Quando a Porta Bareta l’Avaretta evadeva il dazio con le sacche nascoste
L’Aquila – (di Gianfranco Colacito) – (Immagini: accanto la mappa dell’intera cinta muraria, sotto Porta Bareta e un suo dettaglio ingrandito – Da Internet) – L’elegante progetto caldeggiato dal sindaco Cialente e dall’assessore Di Stefano, per il recupero di Porta Bareta al posto dell’orribile cavalcavia in cemento armato su via Vicentini, ci ha spinti alla curiosità : saperne di più di questa magnifica porta aquilana, che si vede benissimo in una mappa del 17° secolo (riprodotta qui accanto, ). L’unica o una delle poche con una monumentale antiporta e un fontanile in pietra, oltre a stemmi della città in ferro battuto.
Tutto scomparso alla fine dell’800 sotto i picconi e l’ignoranza di una progettazione tanto famelica di profitto, quanto zotica. Quella che rese possibile l’accesso a via Roma lungo un terrapieno in forte pendenza, che sta sparendo sotto le ruspe.
RICORDI E L’AVARETTA – Sia a Cialente che a Di Stefano (che leggendo capirà meglio e forse attingerà ai ricordi del suo paese di origine) vogliamo rendere omaggio con una rievocazione. L’abbiamo tirata fuori dai ricordi di qualcuno incontrato a Barete e nei dintorni.
La porta si chiamava Bareta, infatti, dal nome di Barete, che sulla bocca della gente locale è Labarete, ovvero l’antica Lavaretum, nel cuore dell’area sabina originaria, poi terme romane sul fiume Aterno, oggi studiate sotto la chiesina di S.Paolo. Carne a cuocere, anche storicamente, ce n’è tanta…
UN’IMPRENDITRICE – C’era 70 anni fa una donnina intelligente, benchè analfabeta, che chiamavano l’Avaretta. Vispa, circa 90 anni. Aveva messo su un piccolo “impero” commerciale e “bancario”: vendeva di tutto, o prestava di tutto, dietro interesse giusto e onesto. Tassi da brava donna. Misure fatte con tacche sul legno, simboli di oggetti (quasi geroglifici, ma lei non lo sapeva…). Dava grano, vino, olio, frutta secca. Il suo centro commerciale andava alla grande. Un’imprenditrice con i fiocchi. I figli studiavano a L’Aquila. Lei aveva costruito un’economia sana, pulita, basata sul lavoro e sull’onestà . Una donna stimata, l’Avaretta.
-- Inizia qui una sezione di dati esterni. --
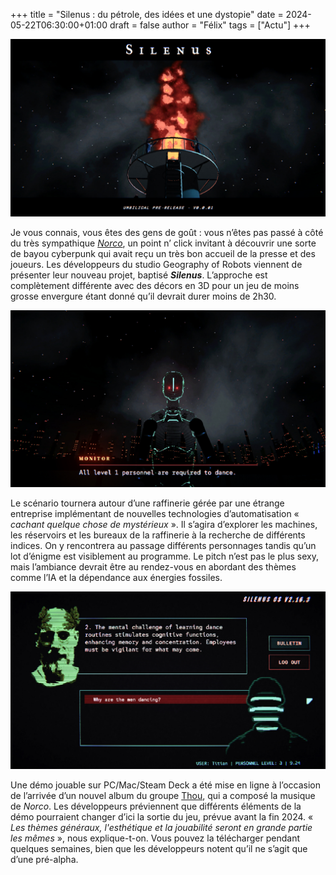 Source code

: +++
title = "Silenus : du pétrole, des idées et une dystopie"
date = 2024-05-22T06:30:00+01:00
draft = false
author = "Félix"
tags = ["Actu"]
+++ 

![Capture d’écran du jeu Silenus](silenus1.jpg)

Je vous connais, vous êtes des gens de goût : vous n’êtes pas passé à côté du très sympathique *[Norco](https://store.steampowered.com/app/1221250/NORCO/?l=french&snr=1_7_7_151_150_1=)*, un point n’ click invitant à découvrir une sorte de bayou cyberpunk qui avait reçu un très bon accueil de la presse et des joueurs. Les développeurs du studio Geography of Robots viennent de présenter leur nouveau projet, baptisé ***Silenus***. L’approche est complètement différente avec des décors en 3D pour un jeu de moins grosse envergure étant donné qu’il devrait durer moins de 2h30.

![Capture d’écran du jeu Silenus](silenus2.jpg)

Le scénario tournera autour d’une raffinerie gérée par une étrange entreprise implémentant de nouvelles technologies d’automatisation « *cachant quelque chose de mystérieux* ». Il s’agira d’explorer les machines, les réservoirs et les bureaux de la raffinerie à la recherche de différents indices. On y rencontrera au passage différents personnages tandis qu’un lot d’énigme est visiblement au programme. Le pitch n’est pas le plus sexy, mais l’ambiance devrait être au rendez-vous en abordant des thèmes comme l’IA et la dépendance aux énergies fossiles.

![Capture d’écran du jeu Silenus](silenus3.jpg)

Une démo jouable sur PC/Mac/Steam Deck a été mise en ligne à l’occasion de l’arrivée d’un nouvel album du groupe [Thou](https://thou.bandcamp.com), qui a composé la musique de *Norco*. Les développeurs préviennent que différents éléments de la démo pourraient changer d’ici la sortie du jeu, prévue avant la fin 2024. « *Les thèmes généraux, l'esthétique et la jouabilité seront en grande partie les mêmes* », nous explique-t-on. Vous pouvez la télécharger pendant quelques semaines, bien que les développeurs notent qu’il ne s’agit que d’une pré-alpha. 
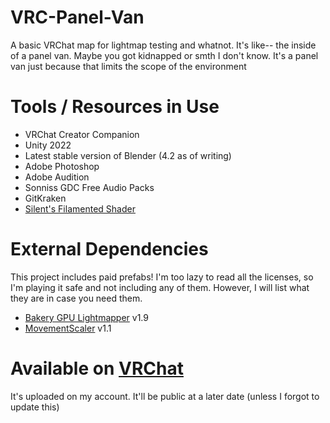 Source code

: # VRC-Panel-Van
A basic VRChat map for lightmap testing and whatnot.
It's like-- the inside of a panel van. Maybe you got kidnapped or smth I don't know.
It's a panel van just because that limits the scope of the environment

# Tools / Resources in Use
- VRChat Creator Companion
- Unity 2022
- Latest stable version of Blender (4.2 as of writing)
- Adobe Photoshop
- Adobe Audition
- Sonniss GDC Free Audio Packs
- GitKraken
- [Silent's Filamented Shader](https://gitlab.com/s-ilent/filamented)

# External Dependencies
This project includes paid prefabs! I'm too lazy to read all the licenses, so I'm playing it safe and not including any of them. However, I will list what they are in case you need them.
- [Bakery GPU Lightmapper](https://assetstore.unity.com/packages/tools/level-design/bakery-gpu-lightmapper-122218) v1.9
- [MovementScaler](https://digiduncan.gumroad.com/l/movementscaler) v1.1

# Available on [VRChat](https://vrchat.com/home/world/wrld_94efd083-e16d-4687-b98f-b6e315b9e2d6)
It's uploaded on my account. It'll be public at a later date (unless I forgot to update this) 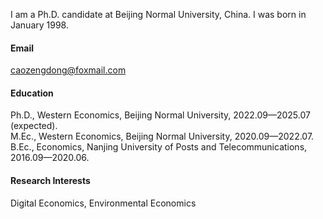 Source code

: 
I am a Ph.D. candidate at Beijing Normal University, China. I was born in January 1998.

#### Email
caozengdong@foxmail.com

#### Education
Ph.D., Western Economics, Beijing Normal University, 2022.09—2025.07 (expected).\
M.Ec., Western Economics, Beijing Normal University, 2020.09—2022.07.\
B.Ec., Economics, Nanjing University of Posts and Telecommunications, 2016.09—2020.06.

#### Research Interests
Digital Economics, Environmental Economics

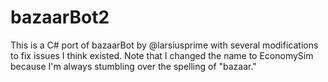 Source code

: # bazaarBot2
This is a C# port of bazaarBot by @larsiusprime with several modifications to fix issues I think existed.  Note that I changed the name to EconomySim because I'm always stumbling over the spelling of "bazaar."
A L’AQUILA PER VENDERE – Lei giovane, e come lei sua madre e sua nonna, arrivavano a L’Aquila un po’ a piedi e un po’ in calesse, o in groppa all’asinello. Portavano merci per i negozianti e per i privati. Facevano affari. Arrivate a Porta Bareta, allora ingresso della città che torreggiava dientro la cinta muraria con i merli e i torrioni di guardia, le pie donne dovevano superare i gabellieri del dazio. Evadendo il dazio, s’intende, perchè gli italiani somigliano a se stessi in tutti i tempi. Ci riuscivano benissimo. Come?
LE SACCHE SOTTOGONNA – Le pie donne indossavano corpetti, scialli, e ampie gonne plissettate, lunghe fino a piedi. Nessuno poteva pensare di mettere le mani sotto le loro gonne, tanto meno i rozzi armigeri (magari anche alluzzati da qualche piacevole rustica). Le guardie daziarie femminili non c’erano. Si dichiarava alle guardie: “Non porto niente…”.
Prima di partire le donne avevano indossato una cintura di stoffa, alla quale erano ben allacciate due sacche capaci e profonde per insaccocciare formaggio, salumi e quant’altro sarebbe stato venduto agli aquilani. I RICCHI MAI CONTROLLATI – Così si evadeva il fisco, il dazio. Del resto, raccontava l’Avaretta, perchè noi povere dovevamo pagare dazio, se uscivano ed entravano carrozze di signori e di ricchi, che nessuno controllava? Anche in questo, italiani sempre uguali a se stessi…
Il recupero di Porta Bareta e la riqualificazione dell’area con le nuove strade, le rotatorie e si spera molto verde con una buona illuminazione notturna, è un’opera di grande respiro, intelligente e colta. Finalmente un progetto da capoluogo, da città munita di cervello. Non è capitato spesso. Come dire senza ipocrisie: buon viso a cattivo, cattivissimo gioco, cioè al terremoto che spazza via il buono ma, insieme, anche tanto ciarpame. Junk si dice in inglese, e non c’è parola più adeguata.